Diary

As the Old Euchre Player Would Say: "What's Trump?"

Well, for one thing, he’s not Ronald Reagan.

Old-fashioned Stalinists had been seeping into Hollywood since the 1930’s, and Reagan began to notice, as time went on –and World Wars popped up– that there was a virulent new strain of Anti-Americanism abroad in his industry.

Patriotic Democrat politics was no longer the simple dime-store emotional collectivist appeals of Franklin Roosevelt– no, some of these people, like Paul Jarrico and director Jules Dassin were deep into Soviet espionage, as the Verona cables confirmed in the 1990’s. Reagan (and others, such as Walt Disney) could sniff them out, and he began an earnest, life-long campaign to ideologically crush them.

Thus, Ronald Reagan was a conservative patriot, and had been for most of his adult and professional life. He was steeped in the American ideal –that is, the celebration of the inherent dignity of the individual– and his life-long passion was to defend the greatness of the individual against ruthless totalitarian mobocracy and collectivism.

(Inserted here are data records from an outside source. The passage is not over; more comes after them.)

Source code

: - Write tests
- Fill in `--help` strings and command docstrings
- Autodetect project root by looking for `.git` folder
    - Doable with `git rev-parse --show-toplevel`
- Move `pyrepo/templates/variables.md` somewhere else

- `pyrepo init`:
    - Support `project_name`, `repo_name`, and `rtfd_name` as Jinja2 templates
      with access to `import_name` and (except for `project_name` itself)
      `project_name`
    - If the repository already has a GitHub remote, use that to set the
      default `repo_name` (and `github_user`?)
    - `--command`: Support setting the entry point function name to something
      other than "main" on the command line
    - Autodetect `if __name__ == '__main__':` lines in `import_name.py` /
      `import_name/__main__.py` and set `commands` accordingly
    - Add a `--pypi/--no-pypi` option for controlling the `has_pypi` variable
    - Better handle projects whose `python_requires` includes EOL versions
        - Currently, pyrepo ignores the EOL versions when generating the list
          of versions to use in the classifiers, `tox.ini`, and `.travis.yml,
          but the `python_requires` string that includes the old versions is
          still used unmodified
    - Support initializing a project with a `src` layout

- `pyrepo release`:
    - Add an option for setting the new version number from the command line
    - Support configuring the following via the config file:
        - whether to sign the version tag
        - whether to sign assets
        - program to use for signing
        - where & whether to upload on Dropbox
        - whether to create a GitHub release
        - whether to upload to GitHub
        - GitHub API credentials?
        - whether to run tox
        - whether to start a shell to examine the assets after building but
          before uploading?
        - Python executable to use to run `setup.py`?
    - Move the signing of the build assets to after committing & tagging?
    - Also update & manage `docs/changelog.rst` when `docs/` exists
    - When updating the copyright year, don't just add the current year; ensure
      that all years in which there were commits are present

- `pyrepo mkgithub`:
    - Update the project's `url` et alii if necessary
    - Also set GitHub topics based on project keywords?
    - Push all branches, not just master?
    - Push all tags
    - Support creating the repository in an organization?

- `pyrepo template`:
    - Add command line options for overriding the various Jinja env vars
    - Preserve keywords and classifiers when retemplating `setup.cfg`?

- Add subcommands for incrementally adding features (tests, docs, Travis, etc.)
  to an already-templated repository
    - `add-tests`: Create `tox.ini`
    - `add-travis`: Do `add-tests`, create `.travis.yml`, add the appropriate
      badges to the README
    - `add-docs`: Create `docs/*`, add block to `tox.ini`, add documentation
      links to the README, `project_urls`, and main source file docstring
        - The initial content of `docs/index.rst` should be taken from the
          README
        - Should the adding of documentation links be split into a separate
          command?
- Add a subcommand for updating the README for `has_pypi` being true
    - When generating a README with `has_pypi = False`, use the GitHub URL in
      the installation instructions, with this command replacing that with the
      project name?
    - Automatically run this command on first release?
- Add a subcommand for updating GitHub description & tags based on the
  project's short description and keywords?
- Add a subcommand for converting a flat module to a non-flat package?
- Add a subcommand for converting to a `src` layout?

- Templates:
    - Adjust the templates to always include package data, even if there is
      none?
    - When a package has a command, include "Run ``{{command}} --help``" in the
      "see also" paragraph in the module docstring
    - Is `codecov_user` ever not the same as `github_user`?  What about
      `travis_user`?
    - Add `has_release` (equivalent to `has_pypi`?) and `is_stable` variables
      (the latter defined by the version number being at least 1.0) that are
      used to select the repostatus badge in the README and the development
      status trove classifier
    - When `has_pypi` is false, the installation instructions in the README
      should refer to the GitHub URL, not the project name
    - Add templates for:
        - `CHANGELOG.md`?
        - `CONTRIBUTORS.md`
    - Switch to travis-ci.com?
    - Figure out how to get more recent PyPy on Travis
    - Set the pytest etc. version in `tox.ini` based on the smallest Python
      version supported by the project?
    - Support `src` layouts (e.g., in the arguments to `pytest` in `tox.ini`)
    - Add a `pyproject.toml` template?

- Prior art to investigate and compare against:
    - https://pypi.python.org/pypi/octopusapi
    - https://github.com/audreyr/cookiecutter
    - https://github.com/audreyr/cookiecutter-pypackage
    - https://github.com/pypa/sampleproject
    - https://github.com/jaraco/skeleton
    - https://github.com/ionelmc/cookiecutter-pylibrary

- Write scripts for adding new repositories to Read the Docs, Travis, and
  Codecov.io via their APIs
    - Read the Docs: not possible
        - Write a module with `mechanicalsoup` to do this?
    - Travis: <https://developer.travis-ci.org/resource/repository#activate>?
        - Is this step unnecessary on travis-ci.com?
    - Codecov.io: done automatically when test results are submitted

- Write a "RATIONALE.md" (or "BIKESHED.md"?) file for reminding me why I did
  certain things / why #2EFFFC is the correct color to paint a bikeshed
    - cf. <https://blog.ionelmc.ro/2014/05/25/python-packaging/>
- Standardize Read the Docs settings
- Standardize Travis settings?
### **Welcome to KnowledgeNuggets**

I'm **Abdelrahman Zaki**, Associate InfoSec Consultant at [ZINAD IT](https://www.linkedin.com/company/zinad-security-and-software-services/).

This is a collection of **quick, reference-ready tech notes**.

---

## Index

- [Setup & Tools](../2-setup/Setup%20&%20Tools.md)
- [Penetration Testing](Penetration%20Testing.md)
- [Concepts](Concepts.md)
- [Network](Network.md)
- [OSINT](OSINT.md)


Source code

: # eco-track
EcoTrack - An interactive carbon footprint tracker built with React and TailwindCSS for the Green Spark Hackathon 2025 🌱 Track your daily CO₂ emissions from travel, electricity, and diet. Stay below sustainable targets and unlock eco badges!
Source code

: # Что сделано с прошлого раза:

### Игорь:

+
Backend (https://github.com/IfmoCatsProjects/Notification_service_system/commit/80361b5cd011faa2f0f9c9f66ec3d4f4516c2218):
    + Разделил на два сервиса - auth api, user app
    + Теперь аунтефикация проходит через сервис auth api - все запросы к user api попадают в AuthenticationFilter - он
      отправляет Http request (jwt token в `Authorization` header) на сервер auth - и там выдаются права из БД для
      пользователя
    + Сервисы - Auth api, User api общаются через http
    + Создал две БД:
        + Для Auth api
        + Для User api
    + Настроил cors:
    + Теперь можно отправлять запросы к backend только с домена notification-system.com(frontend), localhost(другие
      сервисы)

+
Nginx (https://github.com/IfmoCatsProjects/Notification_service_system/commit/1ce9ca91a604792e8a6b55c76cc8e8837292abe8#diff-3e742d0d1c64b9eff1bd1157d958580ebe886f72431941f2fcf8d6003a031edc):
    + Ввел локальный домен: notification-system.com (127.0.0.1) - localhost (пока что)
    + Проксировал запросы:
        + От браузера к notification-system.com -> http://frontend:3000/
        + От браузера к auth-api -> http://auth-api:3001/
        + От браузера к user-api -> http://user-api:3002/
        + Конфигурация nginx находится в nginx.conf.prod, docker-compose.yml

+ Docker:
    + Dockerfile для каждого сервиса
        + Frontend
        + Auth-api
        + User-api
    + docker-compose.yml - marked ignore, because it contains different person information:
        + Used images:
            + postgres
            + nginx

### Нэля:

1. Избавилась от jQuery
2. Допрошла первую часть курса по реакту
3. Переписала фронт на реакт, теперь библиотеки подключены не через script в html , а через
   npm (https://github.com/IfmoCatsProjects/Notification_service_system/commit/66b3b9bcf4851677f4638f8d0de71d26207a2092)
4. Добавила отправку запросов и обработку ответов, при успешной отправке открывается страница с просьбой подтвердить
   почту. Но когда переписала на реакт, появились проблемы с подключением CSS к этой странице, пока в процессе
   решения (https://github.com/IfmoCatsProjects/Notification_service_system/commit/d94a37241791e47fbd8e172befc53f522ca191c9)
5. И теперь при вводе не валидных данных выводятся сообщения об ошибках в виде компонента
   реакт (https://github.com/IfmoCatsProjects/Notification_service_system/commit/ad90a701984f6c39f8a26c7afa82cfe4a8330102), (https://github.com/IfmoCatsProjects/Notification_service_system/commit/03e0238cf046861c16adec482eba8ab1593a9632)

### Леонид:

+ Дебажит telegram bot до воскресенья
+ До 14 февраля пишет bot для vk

Reagan had a passion for the individual– the lone, God-scented person, achieving what they could, pursuing ideas and passions with their own inspired gifts– and was a warrior with them against powerful groups, be they from Moscow or Washington or Sunset Boulevard.

Going out on the road for General Electric, and making speeches in defense of the this ideal was a natural extension of this passion. So was running for Governor of California, after a decade of watching Edmund Brown (Moonbeam’s papa) twisting Reagan’s Golden State into a pretzel. And, finally, so was running for President. When seen through the framework of his political world-view, one marvels at the seamlessness of Reagan’s glide-path: He knew the individual was under assault in a nation set up to defend the individual from senseless, wanton trespass, and he wanted to do what he could to fight it. It was that simple.

Donald Trump? I’m not aware of his long struggle in defense of the individual. I’m guess I’m not familiar with his battle for conservative principles.

I am aware that he’s a developer –probably one of the most successful developers in human history. And what do developers  do? They develop.

They schmooze. They sell. They stroke. They pounce. They build their brand.

I don’t think I’ve read Trump’s long body of work at Commentary, or National Review, or American Spectator, defending conservative principals. I’ve not read his briefs defending conservatism in State and Federal Courts.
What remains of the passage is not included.